Working data: Begin
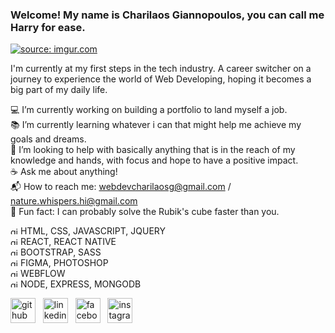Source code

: ### Welcome! My name is Charilaos Giannopoulos, you can call me Harry for ease.

<a href="https://imgur.com/plOVFvR"><img src="https://i.imgur.com/plOVFvR.png" title="source: imgur.com" /></a>

I'm currently at my first steps in the tech industry. A career switcher on a journey to experience the world of Web Developing, hoping it becomes a big part of my daily life.

:computer: I’m currently working on building a portfolio to land myself a job.  
:books: I’m currently learning whatever i can that might help me achieve my goals and dreams.  
:blossom: I’m looking to help with basically anything that is in the reach of my knowledge and hands, with focus and hope to have a positive impact.  
:coffee: Ask me about anything!  
:mailbox_with_mail: How to reach me: webdevcharilaosg@gmail.com / nature.whispers.hi@gmail.com  
:rabbit: Fun fact: I can probably solve the Rubik's cube faster than you.  

<img src='https://cdn.jsdelivr.net/npm/simple-icons@3.0.1/icons/checkmarx.svg' alt='github' height='12'> HTML, CSS, JAVASCRIPT, JQUERY  
<img src='https://cdn.jsdelivr.net/npm/simple-icons@3.0.1/icons/checkmarx.svg' alt='github' height='12'> REACT, REACT NATIVE  
<img src='https://cdn.jsdelivr.net/npm/simple-icons@3.0.1/icons/checkmarx.svg' alt='github' height='12'> BOOTSTRAP, SASS  
<img src='https://cdn.jsdelivr.net/npm/simple-icons@3.0.1/icons/checkmarx.svg' alt='github' height='12'> FIGMA, PHOTOSHOP  
<img src='https://cdn.jsdelivr.net/npm/simple-icons@3.0.1/icons/checkmarx.svg' alt='github' height='12'> WEBFLOW  
<img src='https://cdn.jsdelivr.net/npm/simple-icons@3.0.1/icons/checkmarx.svg' alt='github' height='12'> NODE, EXPRESS, MONGODB

[<img src='https://cdn.jsdelivr.net/npm/simple-icons@3.0.1/icons/github.svg' alt='github' height='40'>](https://github.com/Amefurikozo)  &nbsp;
[<img src='https://cdn.jsdelivr.net/npm/simple-icons@3.0.1/icons/linkedin.svg' alt='linkedin' height='40'>](https://www.linkedin.com/in/charilaos-giannopoulos//)  &nbsp;
[<img src='https://cdn.jsdelivr.net/npm/simple-icons@3.0.1/icons/facebook.svg' alt='facebook' height='40'>](//www.facebook.com/profile.php?id=100020168041539)  &nbsp;
[<img src='https://cdn.jsdelivr.net/npm/simple-icons@3.0.1/icons/instagram.svg' alt='instagram' height='40'>](https://www.instagram.com/betweenwinds/)  &nbsp;
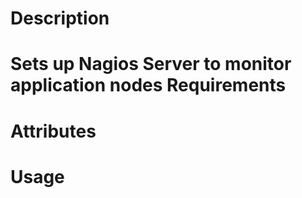 Description
===========
Sets up Nagios Server to monitor application nodes
Requirements
============

Attributes
==========

Usage
=====

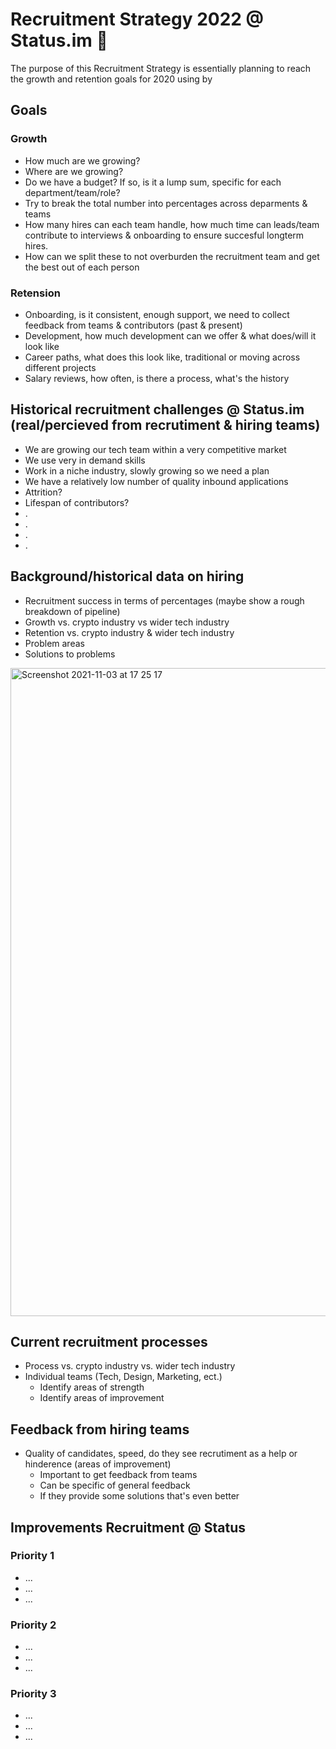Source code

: # Recruitment Strategy 2022 @ Status.im 🚀 

The purpose of this Recruitment Strategy is essentially planning to reach the growth and retention goals for 2020 using by 

[//]: <> (Where do we wanna be)
## Goals

### Growth
  - How much are we growing?
  - Where are we growing?
  - Do we have a budget? If so, is it a lump sum, specific for each department/team/role?
  - Try to break the total number into percentages across deparments & teams
  - How many hires can each team handle, how much time can leads/team contribute to interviews & onboarding to ensure succesful longterm hires.
  - How can we split these to not overburden the recruitment team and get the best out of each person

### Retension
  - Onboarding, is it consistent, enough support, we need to collect feedback from teams & contributors (past & present)
  - Development, how much development can we offer & what does/will it look like
  - Career paths, what does this look like, traditional or moving across different projects
  - Salary reviews, how often, is there a process, what's the history

[//]: <> (Problem)

## Historical recruitment challenges @ Status.im (real/percieved from recrutiment & hiring teams)
- We are growing our tech team within a very competitive market
- We use very in demand skills
- Work in a niche industry, slowly growing so we need a plan
- We have a relatively low number of quality inbound applications
- Attrition?
- Lifespan of contributors?
- .
- .
- .
- .

[//]: <> (Data)
## Background/historical data on hiring
- Recruitment success in terms of percentages (maybe show a rough breakdown of pipeline)
- Growth vs. crypto industry vs wider tech industry 
- Retention vs. crypto industry & wider tech industry 
- Problem areas
- Solutions to problems

<img width="1037" alt="Screenshot 2021-11-03 at 17 25 17" src="https://user-images.githubusercontent.com/32337207/140152721-4750d4e9-8ef1-48ea-b0f2-e452df1fec16.png">

[//]: <> (Present)

## Current recruitment processes
- Process vs. crypto industry vs. wider tech industry
- Individual teams (Tech, Design, Marketing, ect.)
  - Identify areas of strength
  - Identify areas of improvement

## Feedback from hiring teams
- Quality of candidates, speed, do they see recrutiment as a help or hinderence (areas of improvement)
  - Important to get feedback from teams
  - Can be specific of general feedback
  - If they provide some solutions that's even better

[//]: <> (Future needed to hit goals)

## Improvements Recruitment @ Status

### Priority 1
  - ...
  - ...
  - ...   
### Priority 2
  - ...
  - ...
  - ...    
### Priority 3
  - ...
  - ...
  - ...    

[//]: <> (Action points/plan to get this all into place)
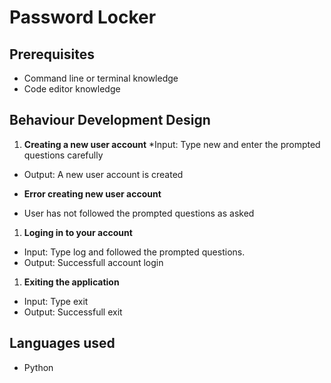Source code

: # Password Locker

## Prerequisites
* Command line or terminal knowledge
* Code editor knowledge

## Behaviour Development Design
1. **Creating a new user account**
*Input: Type new and enter the prompted questions carefully
* Output: A new user account is created
+ **Error creating new user account**
* User has not followed the prompted questions as asked

1. **Loging in to your account**
* Input: Type log and followed the prompted questions.
* Output: Successfull account login

1. **Exiting the application**
* Input: Type exit
* Output: Successfull exit

## Languages used
* Python
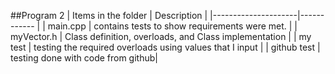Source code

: ##Program 2
| Items in the folder | Description    |
|---------------------|------------    |
| main.cpp            | contains tests to show requirements were met. |
| myVector.h          | Class definition, overloads, and Class implementation |
| my test             | testing the required overloads using values that I input |
| github test         | testing done with code from github|
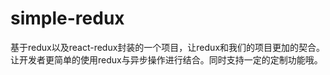 # simple-redux
基于redux以及react-redux封装的一个项目，让redux和我们的项目更加的契合。让开发者更简单的使用redux与异步操作进行结合。同时支持一定的定制功能哦。
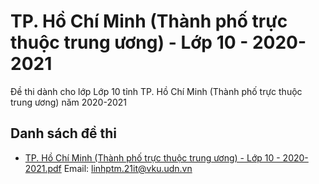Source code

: # TP. Hồ Chí Minh (Thành phố trực thuộc trung ương) - Lớp 10 - 2020-2021

Đề thi dành cho lớp Lớp 10 tỉnh TP. Hồ Chí Minh (Thành phố trực thuộc trung ương) năm 2020-2021

## Danh sách đề thi

- [TP. Hồ Chí Minh (Thành phố trực thuộc trung ương) - Lớp 10 - 2020-2021.pdf](TP.%20Hồ%20Chí%20Minh%20(Thành%20phố%20trực%20thuộc%20trung%20ương)%20-%20Lớp%2010%20-%202020-2021.pdf)
Email: linhptm.21it@vku.udn.vn

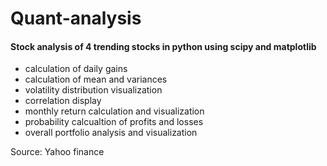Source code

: # Quant-analysis
#### Stock analysis of 4 trending stocks in python using scipy and matplotlib 
- calculation of daily gains
- calculation of mean and variances
- volatility distribution visualization
- correlation display
- monthly return calculation and visualization
- probability calcualtion of profits and losses
- overall portfolio analysis and visualization

Source: Yahoo finance 
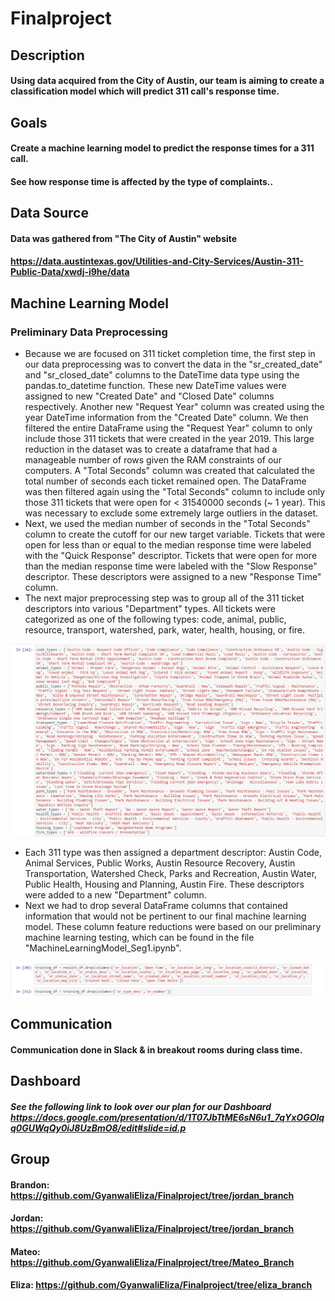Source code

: # Finalproject

## Description
#### Using data acquired from the City of Austin, our team is aiming to create a classification model which will predict 311 call's response time. 

## Goals
#### Create a machine learning model to predict the response times for a 311 call.
#### See how response time is affected by the type of complaints..

## Data Source
#### Data was gathered from "The City of Austin" website
#### https://data.austintexas.gov/Utilities-and-City-Services/Austin-311-Public-Data/xwdj-i9he/data

## Machine Learning Model
### Preliminary Data Preprocessing
- Because we are focused on 311 ticket completion time, the first step in our data preprocessing was to convert the data in the "sr_created_date" and "sr_closed_date" columns to the DateTime data type using the pandas.to_datetime function. These new DateTime values were assigned to new "Created Date" and "Closed Date" columns respectively. Another new "Request Year" column was created using the year DateTime information from the "Created Date" column. We then filtered the entire DataFrame using the "Request Year" column to only include those 311 tickets that were created in the year 2019. This large reduction in the dataset was to create a dataframe that had a manageable number of rows given the RAM constraints of our computers. A "Total Seconds" column was created that calculated the total number of seconds each ticket remained open. The DataFrame was then filtered again using the "Total Seconds" column to include only those 311 tickets that were open for < 31540000 seconds (~ 1 year). This was necessary to exclude some extremely large outliers in the dataset. 
- Next, we used the median number of seconds in the "Total Seconds" column to create the cutoff for our new target variable. Tickets that were open for less than or equal to the median response time were labeled with the "Quick Response" descriptor. Tickets that were open for more than the median response time were labeled with the "Slow Response" descriptor. These descriptors were assigned to a new "Response Time" column. 
- The next major preprocessing step was to group all of the 311 ticket descriptors into various "Department" types. All tickets were categorized as one of the following types: code, animal, public, resource, transport, watershed, park, water, health, housing, or fire.

![Image of 311 Types](https://github.com/GyanwaliEliza/Finalproject/blob/main/311_types.png)

- Each 311 type was then assigned a department descriptor: Austin Code, Animal Services, Public Works, Austin Resource Recovery, Austin Transportation, Watershed Check, Parks and Recreation, Austin Water, Public Health, Housing and Planning, Austin Fire. These descriptors were added to a new "Department" column. 
- Next we had to drop several DataFrame columns that contained information that would not be pertinent to our final machine learning model. These column feature reductions were based on our preliminary machine learning testing, which can be found in the file "MachineLearningModel_Seg1.ipynb". 

![Image of 311 Drop Columns](https://github.com/GyanwaliEliza/Finalproject/blob/main/311_Drop_Columns.png)

## Communication
#### Communication done in Slack & in breakout rooms during class time. 

## Dashboard

##### See the following link to look over our plan for our Dashboard https://docs.google.com/presentation/d/1T07JbTtME6sN6u1_7qYxOGOlqq0GUWqQy0iJ8UzBmO8/edit#slide=id.p

## Group
#### Brandon: https://github.com/GyanwaliEliza/Finalproject/tree/jordan_branch
#### Jordan: https://github.com/GyanwaliEliza/Finalproject/tree/jordan_branch
#### Mateo: https://github.com/GyanwaliEliza/Finalproject/tree/Mateo_Branch
#### Eliza: https://github.com/GyanwaliEliza/Finalproject/tree/eliza_branch



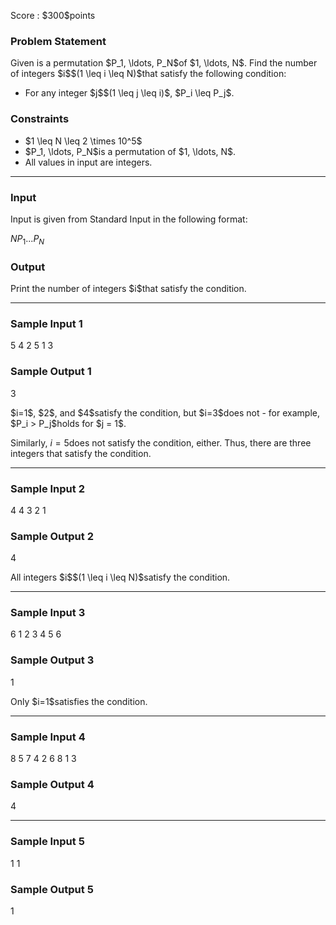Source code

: 
<div>

<span>

<span>

<p>
Score : $300$points
</p>

<div>

<section>

### **Problem Statement**

<p>
Given is a permutation $P_1, \ldots, P_N$of $1, \ldots, N$.
Find the number of integers $i$$(1 \leq i \leq N)$that satisfy the following condition:  
</p>

<ul>

<li>
For any integer $j$$(1 \leq j \leq i)$, $P_i \leq P_j$.
</li>

</ul>

</section>

</div>

<div>

<section>

### **Constraints**

<ul>

<li>
$1 \leq N \leq 2 \times 10^5$
</li>

<li>
$P_1, \ldots, P_N$is a permutation of $1, \ldots, N$.  
</li>

<li>
All values in input are integers.
</li>

</ul>

</section>

</div>

---

<div>

<div>

<section>

### **Input**

<p>
Input is given from Standard Input in the following format:
</p>

<div>

$N$$P_1$$...$$P_N$
</div>

</section>

</div>

<div>

<section>

### **Output**

<p>
Print the number of integers $i$that satisfy the condition.
</p>

</section>

</div>

</div>

---

<div>

<section>

### **Sample Input 1**

<div>

5
4 2 5 1 3

</div>

</section>

</div>

<div>

<section>

### **Sample Output 1**

<div>

3

</div>

<p>
$i=1$, $2$, and $4$satisfy the condition, but $i=3$does not - for example, $P_i > P_j$holds for $j = 1$.

Similarly, $i=5$does not satisfy the condition, either. Thus, there are three integers that satisfy the condition.
</p>

</section>

</div>

---

<div>

<section>

### **Sample Input 2**

<div>

4
4 3 2 1

</div>

</section>

</div>

<div>

<section>

### **Sample Output 2**

<div>

4

</div>

<p>
All integers $i$$(1 \leq i \leq N)$satisfy the condition.
</p>

</section>

</div>

---

<div>

<section>

### **Sample Input 3**

<div>

6
1 2 3 4 5 6

</div>

</section>

</div>

<div>

<section>

### **Sample Output 3**

<div>

1

</div>

<p>
Only $i=1$satisfies the condition.
</p>

</section>

</div>

---

<div>

<section>

### **Sample Input 4**

<div>

8
5 7 4 2 6 8 1 3

</div>

</section>

</div>

<div>

<section>

### **Sample Output 4**

<div>

4

</div>

</section>

</div>

---

<div>

<section>

### **Sample Input 5**

<div>

1
1

</div>

</section>

</div>

<div>

<section>

### **Sample Output 5**

<div>

1

</div>

</section>

</div>

</span>

</span>

</div>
Working data: End
» Goal of the exercise: Filter the preceding entries down to the lines with "nbsp".

» Task result:
[<img src='https://cdn.jsdelivr.net/npm/simple-icons@3.0.1/icons/github.svg' alt='github' height='40'>](https://github.com/Amefurikozo)  &nbsp;
[<img src='https://cdn.jsdelivr.net/npm/simple-icons@3.0.1/icons/linkedin.svg' alt='linkedin' height='40'>](https://www.linkedin.com/in/charilaos-giannopoulos//)  &nbsp;
[<img src='https://cdn.jsdelivr.net/npm/simple-icons@3.0.1/icons/facebook.svg' alt='facebook' height='40'>](//www.facebook.com/profile.php?id=100020168041539)  &nbsp;
[<img src='https://cdn.jsdelivr.net/npm/simple-icons@3.0.1/icons/instagram.svg' alt='instagram' height='40'>](https://www.instagram.com/betweenwinds/)  &nbsp;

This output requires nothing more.